Rachel Stella, Copy Editor
Photo courtesy of Department of the Army: Accused WikiLeaks whistle-blower Bradley Manning will have spent 1,000 days in prison come Feb. 23. Manning faces a possible lifetime sentence for allegedly leaking military information to the news outlet WikiLeaks in 2010.
Anyone who’s been paying attention to the news for the last couple years has surely heard the name of Bradley Manning, the American soldier accused of leaking classified information to the media outlet WikiLeaks.
Come Feb. 23, Manning will have been imprisoned for a thousand days. There are some who want his sentence to be for life. Right now, he is 25 years old.
The lifetime prison sentence could be a reality for Manning, thanks to the most serious charge against him — that of “aiding the enemy.” That’s right: Leaking certain sensitive government information to the media can now be equated with “aiding the enemy.”

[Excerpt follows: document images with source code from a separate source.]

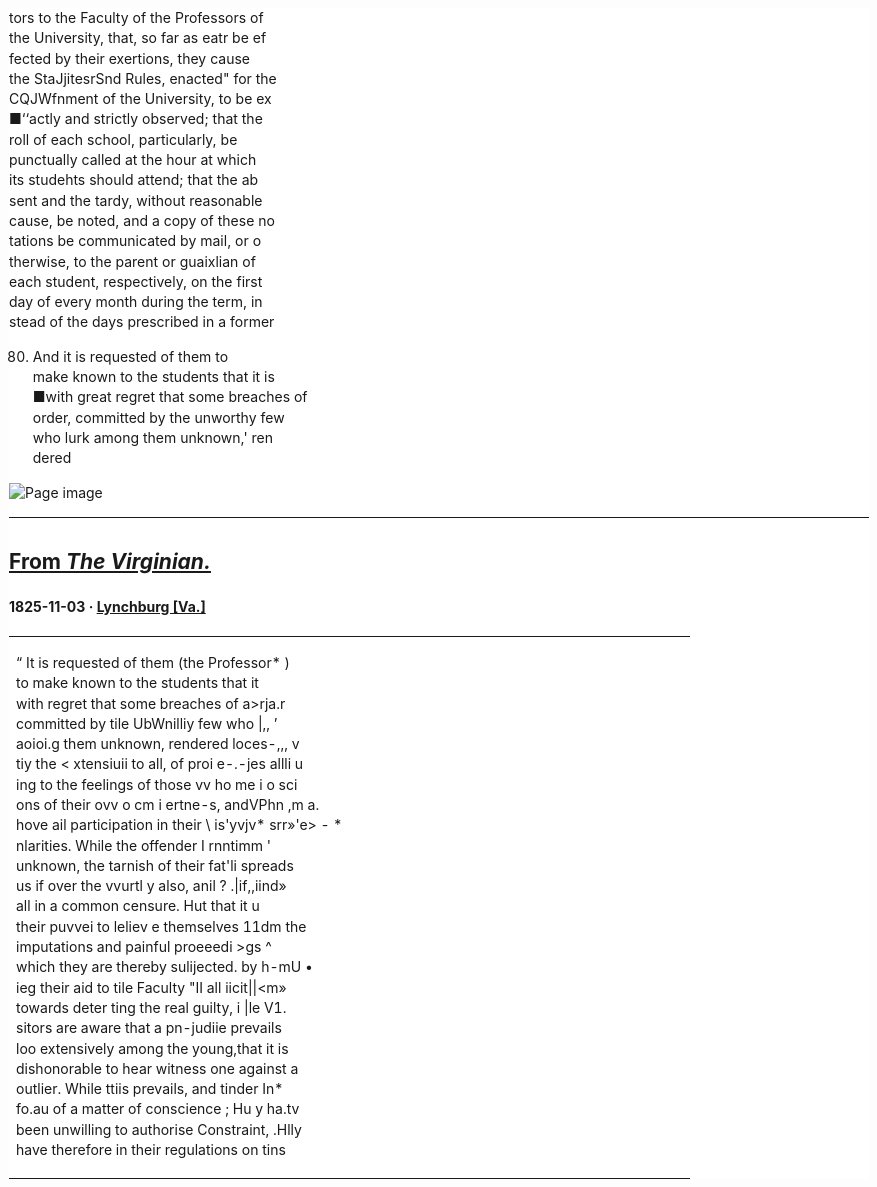 tors to the Faculty of the Professors of  
the University, that, so far as eatr be ef­  
fected by their exertions, they cause  
the StaJjitesrSnd Rules, enacted&quot; for the  
CQJWfnment of the University, to be ex­  
■‘‘actly and strictly observed; that the  
roll of each school, particularly, be  
punctually called at the hour at which  
its studehts should attend; that the ab­  
sent and the tardy, without reasonable  
cause, be noted, and a copy of these no­  
tations be communicated by mail, or o­  
therwise, to the parent or guaixlian of  
each student, respectively, on the first  
day of every month during the term, in­  
stead of the days prescribed in a former  
  
80. And it is requested of them to  
make known to the students that it is  
■with great regret that some breaches of  
order, committed by the unworthy few  
who lurk among them unknown,&#x27; ren­  
dered
</td><td style="width: 50%; max-height: 75%; margin: auto; display: block;">
<img alt="Page image" src="https://tile.loc.gov/image-services/iiif/service:ndnp:vi:batch_vi_alpina_ver01:data:sn84024505:00542866962:1825110101:0237/pct:3.816466552315609,56.646341463414636,13.572041166380789,11.463414634146341/!600,600/0/default.jpg"/>
</td>
</tr></table>

---

## [From _The Virginian._](https://www.loc.gov/resource/sn85027015/1825-11-03/ed-1/?sp=2)

#### 1825-11-03 &middot; [Lynchburg [Va.]](http://dbpedia.org/resource/Lynchburg%2C_Virginia)

<table style="width: 100%;"><tr><td style="width: 50%">

  
“ It is requested of them (the Professor* )  
to make known to the students that it  
with regret that some breaches of a&gt;rja.r  
committed by tile UbWnilliy few who |,, ’  
aoioi.g them unknown, rendered loces-,,, v  
tiy the &lt; xtensiuii to all, of proi e-.-jes allli u  
ing to the feelings of those vv ho me i o sci­  
ons of their ovv o cm i ertne-s, andVPhn ,m a.  
hove ail participation in their \ is&#x27;yvjv* srr»&#x27;e&gt; - *  
nlarities. While the offender I rnntimm &#x27;  
unknown, the tarnish of their fat&#x27;li spreads  
us if over the vvurtl y also, anil ? .|if,,iind»  
all in a common censure. Hut that it u  
their puvvei to leliev e themselves 11dm the  
imputations and painful proeeedi &gt;gs ^  
which they are thereby sulijected. by h-mU •  
ieg their aid to tile Faculty &quot;II all iicit|\|&lt;m»  
towards deter ting the real guilty, i |le V1.  
sitors are aware that a pn-judiie prevails  
loo extensively among the young,that it is  
dishonorable to hear witness one against a­  
outlier. While ttiis prevails, and tinder In*  
fo.au of a matter of conscience ; Hu y ha.tv  
been unwilling to authorise Constraint, .Hlly  
have therefore in their regulations on tins  
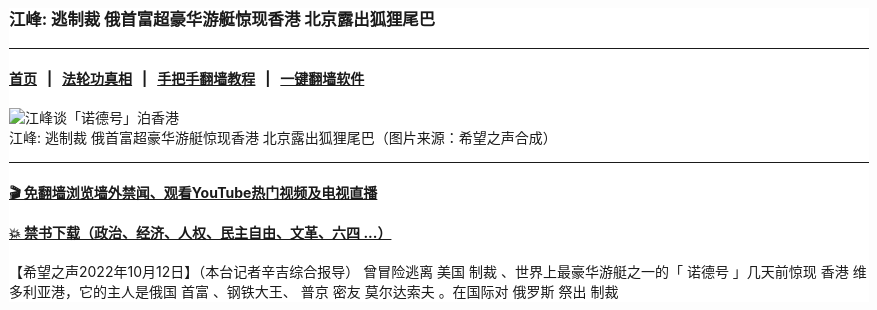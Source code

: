 ### 江峰: 逃制裁 俄首富超豪华游艇惊现香港 北京露出狐狸尾巴
------------------------

#### [首页](https://github.com/gfw-breaker/banned-news3/blob/master/README.md) &nbsp;&nbsp;|&nbsp;&nbsp; [法轮功真相](https://github.com/begood0513/basic/blob/master/README.md)  &nbsp;&nbsp;|&nbsp;&nbsp; [手把手翻墙教程](https://github.com/gfw-breaker/guides/wiki)  &nbsp;&nbsp;|&nbsp;&nbsp; [一键翻墙软件](https://github.com/gfw-breaker/nogfw/blob/master/README.md)  



<div><img alt="江峰谈「诺德号」泊香港" src="https://img.soundofhope.org/2022-10/1665549361218-1665599884713.jpeg"/>
<br/><figcaption class="caption">
 江峰: 逃制裁 俄首富超豪华游艇惊现香港 北京露出狐狸尾巴（图片来源：希望之声合成）
</figcaption></div><hr/>

#### [ 🎬  免翻墙浏览墙外禁闻、观看YouTube热门视频及电视直播](https://github.com/gfw-breaker/HelloWorld)

#### [ 💥  禁书下载（政治、经济、人权、民主自由、文革、六四 ...）](https://github.com/gfw-breaker/books/blob/master/README.md)

<div><div class="Content__Wrapper sc-1bvya0-0 elmmKw">
 <div id="post_place_1">
 </div>
 <p class="meta-top">
  <span class="meta">
   【希望之声2022年10月12日】（本台记者辛吉综合报导）
  </span>
  曾冒险逃离
  <ok href="/term/1045">
   美国
  </ok>
  <ok href="/term/8213">
   制裁
  </ok>
  、世界上最豪华游艇之一的「
  <ok href="/term/794262">
   诺德号
  </ok>
  」几天前惊现
  <ok href="/term/1043">
   香港
  </ok>
  维多利亚港，它的主人是俄国
  <ok href="/term/33610">
   首富
  </ok>
  、钢铁大王、
  <ok href="/term/6470">
   普京
  </ok>
  密友
  <ok href="/term/794595">
   莫尔达索夫
  </ok>
  。在国际对
  <ok href="/term/1150">
   俄罗斯
  </ok>
  祭出
  <ok href="/term/8213">
   制裁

Actually, that’s pretty wrong. But that’s essentially what the prosecutor in Manning’s case implied, according to a Jan. 9 report in the New York Times:
“Colonel Lind, the judge, asked a prosecutor a hypothetical question: If Private Manning had given the documents to The New York Times rather than to WikiLeaks, would he face the same charges? ‘Yes, ma’am,’ said the prosecutor, Capt. Angel Overgaard.”

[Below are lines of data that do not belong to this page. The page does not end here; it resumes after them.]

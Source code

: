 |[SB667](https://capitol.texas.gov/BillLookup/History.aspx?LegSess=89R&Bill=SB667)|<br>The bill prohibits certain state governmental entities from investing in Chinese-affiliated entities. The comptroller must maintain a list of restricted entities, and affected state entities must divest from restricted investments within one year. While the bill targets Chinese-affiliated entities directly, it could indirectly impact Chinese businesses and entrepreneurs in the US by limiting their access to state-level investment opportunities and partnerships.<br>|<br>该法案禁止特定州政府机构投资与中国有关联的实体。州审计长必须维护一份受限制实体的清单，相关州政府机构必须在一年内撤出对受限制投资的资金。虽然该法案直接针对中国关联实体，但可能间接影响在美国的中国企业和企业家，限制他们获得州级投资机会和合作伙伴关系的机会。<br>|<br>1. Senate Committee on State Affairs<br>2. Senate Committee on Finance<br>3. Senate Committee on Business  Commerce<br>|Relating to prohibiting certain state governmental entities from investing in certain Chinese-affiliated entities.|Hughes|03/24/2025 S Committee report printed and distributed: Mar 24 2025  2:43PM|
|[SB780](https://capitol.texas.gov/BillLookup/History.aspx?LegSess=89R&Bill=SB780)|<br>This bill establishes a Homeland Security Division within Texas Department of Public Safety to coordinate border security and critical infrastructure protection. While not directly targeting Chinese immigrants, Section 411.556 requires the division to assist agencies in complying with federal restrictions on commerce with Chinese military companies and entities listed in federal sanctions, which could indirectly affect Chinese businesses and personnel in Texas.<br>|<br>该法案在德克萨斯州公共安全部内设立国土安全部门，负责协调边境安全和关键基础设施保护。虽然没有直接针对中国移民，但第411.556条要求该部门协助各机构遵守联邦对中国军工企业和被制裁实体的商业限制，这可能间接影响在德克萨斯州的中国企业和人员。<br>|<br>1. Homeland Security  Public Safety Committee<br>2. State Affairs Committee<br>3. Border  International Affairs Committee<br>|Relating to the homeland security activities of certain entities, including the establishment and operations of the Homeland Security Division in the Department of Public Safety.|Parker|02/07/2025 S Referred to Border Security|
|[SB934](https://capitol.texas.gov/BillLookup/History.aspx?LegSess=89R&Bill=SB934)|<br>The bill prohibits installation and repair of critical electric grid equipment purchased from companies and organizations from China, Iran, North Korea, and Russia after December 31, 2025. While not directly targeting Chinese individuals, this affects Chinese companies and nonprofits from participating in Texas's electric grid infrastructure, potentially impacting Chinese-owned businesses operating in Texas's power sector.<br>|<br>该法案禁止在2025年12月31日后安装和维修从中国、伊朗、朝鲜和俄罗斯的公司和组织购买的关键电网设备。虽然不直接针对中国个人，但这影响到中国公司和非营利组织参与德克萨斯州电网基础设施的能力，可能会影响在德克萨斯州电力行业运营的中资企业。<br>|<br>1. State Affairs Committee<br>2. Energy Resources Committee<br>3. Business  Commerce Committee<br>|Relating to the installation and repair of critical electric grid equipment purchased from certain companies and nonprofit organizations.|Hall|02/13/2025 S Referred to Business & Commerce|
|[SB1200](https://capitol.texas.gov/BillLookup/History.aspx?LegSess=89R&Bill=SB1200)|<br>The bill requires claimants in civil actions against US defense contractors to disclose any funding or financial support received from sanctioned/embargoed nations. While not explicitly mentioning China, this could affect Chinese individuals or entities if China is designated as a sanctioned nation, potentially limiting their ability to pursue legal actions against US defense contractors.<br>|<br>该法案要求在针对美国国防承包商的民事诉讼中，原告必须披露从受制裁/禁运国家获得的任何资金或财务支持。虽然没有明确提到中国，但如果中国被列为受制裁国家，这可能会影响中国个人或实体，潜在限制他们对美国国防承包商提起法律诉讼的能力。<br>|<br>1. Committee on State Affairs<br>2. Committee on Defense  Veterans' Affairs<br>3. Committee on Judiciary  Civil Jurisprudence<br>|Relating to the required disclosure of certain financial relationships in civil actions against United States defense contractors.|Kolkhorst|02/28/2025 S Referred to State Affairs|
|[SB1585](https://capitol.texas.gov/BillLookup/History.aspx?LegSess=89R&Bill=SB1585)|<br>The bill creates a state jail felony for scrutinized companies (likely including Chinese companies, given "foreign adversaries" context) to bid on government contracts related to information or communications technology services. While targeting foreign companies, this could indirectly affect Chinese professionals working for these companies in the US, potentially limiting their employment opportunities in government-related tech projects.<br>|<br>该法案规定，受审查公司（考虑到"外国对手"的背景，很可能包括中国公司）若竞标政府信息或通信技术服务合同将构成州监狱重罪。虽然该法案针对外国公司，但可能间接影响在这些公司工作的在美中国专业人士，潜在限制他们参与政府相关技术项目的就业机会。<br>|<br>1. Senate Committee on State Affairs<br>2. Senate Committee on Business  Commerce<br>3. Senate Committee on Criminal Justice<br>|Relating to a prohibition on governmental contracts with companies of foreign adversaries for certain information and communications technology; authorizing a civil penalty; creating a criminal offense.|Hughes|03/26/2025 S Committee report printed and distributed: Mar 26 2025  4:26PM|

Glenn Greenwald of the British newspaper The Guardian wrote this analysis the next day:
“(T)he theory being used to prosecute Manning would convert almost every government source for newspapers into a traitor. Given that, it’s extraordinary how relatively little interest, let alone opposition, large media outlets have expressed about this prosecution.”

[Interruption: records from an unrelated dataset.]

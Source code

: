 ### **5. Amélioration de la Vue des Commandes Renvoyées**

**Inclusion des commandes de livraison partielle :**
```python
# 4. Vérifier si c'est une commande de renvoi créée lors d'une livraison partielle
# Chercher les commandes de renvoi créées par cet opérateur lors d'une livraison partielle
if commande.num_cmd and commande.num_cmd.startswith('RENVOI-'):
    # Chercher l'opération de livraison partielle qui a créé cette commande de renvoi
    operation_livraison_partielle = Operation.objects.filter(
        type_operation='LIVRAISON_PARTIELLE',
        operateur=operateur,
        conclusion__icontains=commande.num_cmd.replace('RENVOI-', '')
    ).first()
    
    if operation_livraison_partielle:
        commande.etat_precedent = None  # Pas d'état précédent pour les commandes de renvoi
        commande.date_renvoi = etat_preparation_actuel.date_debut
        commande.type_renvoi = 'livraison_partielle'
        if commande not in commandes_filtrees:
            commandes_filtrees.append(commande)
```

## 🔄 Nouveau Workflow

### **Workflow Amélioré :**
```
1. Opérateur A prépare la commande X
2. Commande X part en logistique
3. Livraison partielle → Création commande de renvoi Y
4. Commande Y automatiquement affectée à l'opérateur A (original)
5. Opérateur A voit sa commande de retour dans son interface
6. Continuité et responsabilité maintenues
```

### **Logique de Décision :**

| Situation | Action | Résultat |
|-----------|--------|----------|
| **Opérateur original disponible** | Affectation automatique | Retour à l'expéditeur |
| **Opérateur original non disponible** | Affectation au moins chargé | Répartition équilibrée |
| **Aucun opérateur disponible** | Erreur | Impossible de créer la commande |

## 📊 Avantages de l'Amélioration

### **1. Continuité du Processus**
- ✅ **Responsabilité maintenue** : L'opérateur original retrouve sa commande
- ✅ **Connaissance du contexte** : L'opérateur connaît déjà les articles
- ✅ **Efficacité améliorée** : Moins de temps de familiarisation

It’s true that mainstream American media outlets haven’t been as vocal as they could have been (or should have been) about the Bradley Manning story. If this latest development of calling leaks “aiding the enemy” doesn’t wake us all up, I’m not sure what will.
Thankfully, since then, more media outlets have stepped up to comment. In addition to Greenwald’s comments, the Los Angeles Times wrote in a Jan. 12 editorial that the “aiding the enemy” charge (and accompanying lifetime sentence) was “excessive” and should be dropped.
Nathan Fuller, editor of the Bradley Manning Support Network, has written about the effects this case could have on journalism in the United States.
“This would be unprecedented: never before has a soldier been sent to jail for ‘aiding the enemy’ as a result of giving information to a news outlet,” Fuller wrote on Jan. 18. “This would turn all government whistle-blowing into treason: a grave threat to both potential sources and American journalism.”
Fuller believes journalists should rally to Manning’s defense, as Manning represents all sources who leak information to media outlets.
“(T)he government’s argument, if accepted, directly threatens the future of (journalists’) work,” Fuller wrote to The Flyer. “How much longer until government sources all dry up, because they fear being treated the way Bradley Manning has been treated? (Journalists) should join the Los Angeles Times in denouncing this ‘aiding the enemy’ charge. Establishment journalists can make a difference if they aren’t afraid of protecting their alleged objectivity — why worry about what’s objective when the government directly threatens your line of work?”
While Manning’s case is one of the more dramatic and well-known of its kind, it is not an isolated incident. On Jan. 25, according to a Los Angeles Times report, former CIA officer John Kiriakou was sentenced to 30 months in prison for sharing with journalists information on the agency’s use of torture on terrorism suspects. And, according to a Jan. 26 Washington Post report, the FBI is investigating several government officials, looking for evidence of connections with journalists related to “disclosures of classified information about a cyberoperation that targeted Iran’s nuclear program.”
This is serious business for all American journalists and the public we serve. News outlets of every stripe ought to be wielding the power they still have — of pen, voice and image — in defense of Manning and others like him.
Bradley Manning is only a year older than I am. There are some who want his sentence to be for life. I am a journalist, and I say no.